Do tune the PostgreSQL install. Possibly give individual database (or even tables) their own disks/raid sets to spread the I/O around. You can force PostgreSQL to use aynschronous writes if it isn't already... Although that's trading database integrity for write performance. Boost the hell out of the shared memory available to PostgreSQL. That will alleviate at least a lot of the read on the database. If you've never done it, run VACCUM ANALYZE on the Bacula database as well to give the query optimizer something to work with.

By far, Bacula's weakest point is the database dependencies (and the brain-deadness of some of it...) Run a purge of a recent large backup and notice how long (hours often) it takes to run a couple dozen million queries... Bacula likes comparatively few large files, otherwise it's a dog.


You are I/O-bound. Your system is a little life raft, battered in a stormy sea of buffer/cache/VM paging swells that are 100 feet tall.

Wow. Just...wow. You're moving about 100Mbyte/sec out your I/O, you're deep past 50% CPU time in I/O wait, and you have 4Gb of RAM. The backpressure on this server's VM must be enormous. Under "normal" circumstances, as the system begins to buffer/cache, any free RAM you had is going to be eaten alive in less than 40 seconds.

Would it be possible to post the settings from /proc/sys/vm? This would provide some insight as to what your kernel thinks is "normal".

Those postmaster processes also indicate you're running PostgreSQL in the background. Is this normal for your setup? PostgreSQL in a default config will use very little RAM, but once it's re-tuned for speed, it can chew up 25%-40% of your available RAM quickly. So I can only guess, given the number of them in the output, you're running some kind of production database while you are running backups. This doesn't bode well. Can you give some more info on why it is running? What is the size of the shared memory parameter for all postmaster processes? Would it be possible to shut the service down, or temporarily reconfigure the database to use fewer connects/buffers while the backups are running? This will help to take some of the pressure off the already strained I/O and free RAM. Keep in mind that each postmaster process consumes RAM above and beyond what the database uses for internal caching. So when you make adjustments to memory settings, be careful about which are "shared" and which are "per-process".
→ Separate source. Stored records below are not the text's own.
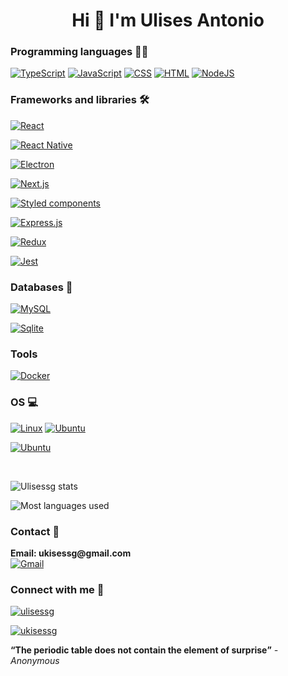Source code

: <h1 align="center">Hi 👋 I'm Ulises Antonio</h1>

<h3 align="left">Programming languages 👩‍💻</h3>

<!-- Languages badges -->
<p align="left">
  <!-- Typescript -->
  <a href="https://github.com/search?q=user%3ADenverCoder1+is%3Arepo+language%3AtypeScript"><img alt="TypeScript" src="https://img.shields.io/badge/TypeScript%20-%23007ACC.svg?logo=typescript&logoColor=white"></a>
  <!-- JS -->
  <a href="https://github.com/search?q=user%3ADenverCoder1+is%3Arepo+language%3Ajavascript"><img alt="JavaScript" src="https://img.shields.io/badge/JavaScript%20-%23F7DF1E.svg?logo=javascript&logoColor=white"></a>
  <!-- CSS -->
  <a href="https://github.com/search?q=user%3ADenverCoder1+is%3Arepo+language%3Acss"><img alt="CSS" src="https://img.shields.io/badge/CSS%20-%231572B6.svg?logo=css3&logoColor=white"></a>
  <!-- HTML -->
  <a href="https://github.com/search?q=user%3ADenverCoder1+is%3Arepo+language%3Ahtml"><img alt="HTML" src="https://img.shields.io/badge/HTML%20-%23E34F26.svg?logo=html5&logoColor=white"></a>
  <!-- Node -->
  <a href="https://github.com/search?q=user%3ADenverCoder1+is%3Arepo+language%3Ajavascript"><img alt="NodeJS" src="https://img.shields.io/badge/Node.js%20-%2343853D.svg?logo=node.js&logoColor=white"></a>

<!-- Frameworks -->

<h3>Frameworks and libraries 🛠</h3>

<p align="left">
  <!-- React -->
  <a href="#"><img alt="React" src="https://img.shields.io/badge/React-FFFFFF?logo=react&logoColor=black"></a>
  
  <!-- React Native -->
<a href="#"><img src="https://img.shields.io/badge/React%20Native-FFFFFF?logo=react&logoColor=white%22" alt="React Native" ></a>
  <!-- Electron -->
<a href="#"><img src="https://img.shields.io/badge/Electron-FFFFFF?logo=electron&logoColor=white%22" alt="Electron" ></a>
  
  <!-- Next.js -->
  <a href="#"><img alt="Next.js" src="https://img.shields.io/badge/next.js-FFFFFF?style=&logo=nextdotjs&logoColor=black"></a>

  <!-- Styled components -->
  <a href="#"><img alt="Styled components" src="https://img.shields.io/badge/styled--components-FFFFFF?logo=styled-components"></a>

  <!-- Express -->
  <a href="#"><img alt="Express.js" src="https://img.shields.io/badge/Express-FFFFFF?logo=express&logoColor=black"></a>

  <!-- Redux -->
  <a href="#"><img alt="Redux" src="https://img.shields.io/badge/Redux-FFFFFF?logo=redux&logoColor=black"></a>

  <!-- Jest -->
  <a href="#"><img alt="Jest" src="https://img.shields.io/badge/Jest-FFFFFF?logo=jest&logoColor=black"></a>

</p>

<h3>Databases 🎒</h3>

<!-- Databases -->

<p align="left">
  <!-- MySQL -->
  <a href="#"><img alt="MySQL" src="https://img.shields.io/badge/MySQL-FFFFFF?logo=mysql&logoColor=black"></a>
  
  <!-- Sqlite -->
  <a href="#"><img alt="Sqlite" src="https://img.shields.io/badge/Sqlite-FFFFFF?logo=sqlite&logoColor=black"></a>
</p>

<!-- Tools -->
<h3>Tools</h3>
<p align="left">
  <!-- Docker -->
  <a href="#"><img alt="Docker" src="https://img.shields.io/badge/Docker-FFFFFF?logo=docker&logoColor=blue"></a>
</p>

<!-- OS -->
<h3>OS 💻</h3>

<p align="left">
  <!-- Linux -->
  <a href="#"><img alt="Linux" src="https://img.shields.io/badge/Linux-FCC624?logo=linux&logoColor=black"></a>
  <!-- Ubuntu -->
  <a href="#"><img alt="Ubuntu" src="https://img.shields.io/badge/Ubuntu-E95420?logo=ubuntu&logoColor=white"></a>
  <!-- Ubuntu server -->
  
  <a href="#"><img alt="Ubuntu" src="https://img.shields.io/badge/Ubuntu Server-E95420?logo=ubuntu&logoColor=white"></a>

</p>

<br />

<!-- Stats -->

![Ulisessg stats](https://github-readme-stats.vercel.app/api?username=ulisessg&count_private=true&show_icons=true&theme=algolia)

<!-- Most used languages -->

![Most languages used](https://github-readme-stats.vercel.app/api/top-langs/?username=Ulisessg&count_private=true&show_icons=true&theme=algolia&layout=compact)



<h3>Contact 📲</h3>

<p align="left">
  <b>Email: ukisessg@gmail.com</b>
  <br />
  <!-- Gmail -->
  <a href="mailto:ukisessg@gmail.com"><img alt="Gmail" src="https://img.shields.io/badge/Gmail-D14836?logo=gmail&logoColor=white"></a>
</p>

<h3 align="left">Connect with me 🖖</h3>

<p align="left">

<!-- LinkedIn -->
<a href="https://linkedin.com/in/ulisessg" target="_blank"><img src="https://img.shields.io/badge/LinkedIn-0077B5?logo=linkedin&logoColor=white" alt="ulisessg" /></a>

<!-- Hacker Rank -->
<a href="https://www.hackerrank.com/ukisessg" target="_blank"><img src="https://img.shields.io/badge/-Hackerrank-2EC866?logo=HackerRank&logoColor=white" alt="ukisessg" /></a>
</p>


<strong><q>The periodic table does not contain the element of surprise</q></strong>
<i>- Anonymous</i>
If you're using PostgreSQL as part of your backup process, try to re-tune it to accept just the minimum number of connections, and be sure to shrink your per-process parameters down to something reasonable (only a few megs each). The downside to this is that PostgreSQL will spill to disk if it can't work with the dataset in RAM like it wants to, so that will actually increase your disk I/O, so tune carefully.

X11 in and of itself doesn't take much memory, but a full desktop session can consume several megs. Log out any active sessions you have and run your connection from the console or through SSH.

Still, I don't think it's entirely a memory issue. If you are better than 50% I/O wait for extended periods of time (and you're posting figures that touch the 70's), the resulting bottleneck will eventually crush the rest of the system. Much like Darth Vader crushes necks.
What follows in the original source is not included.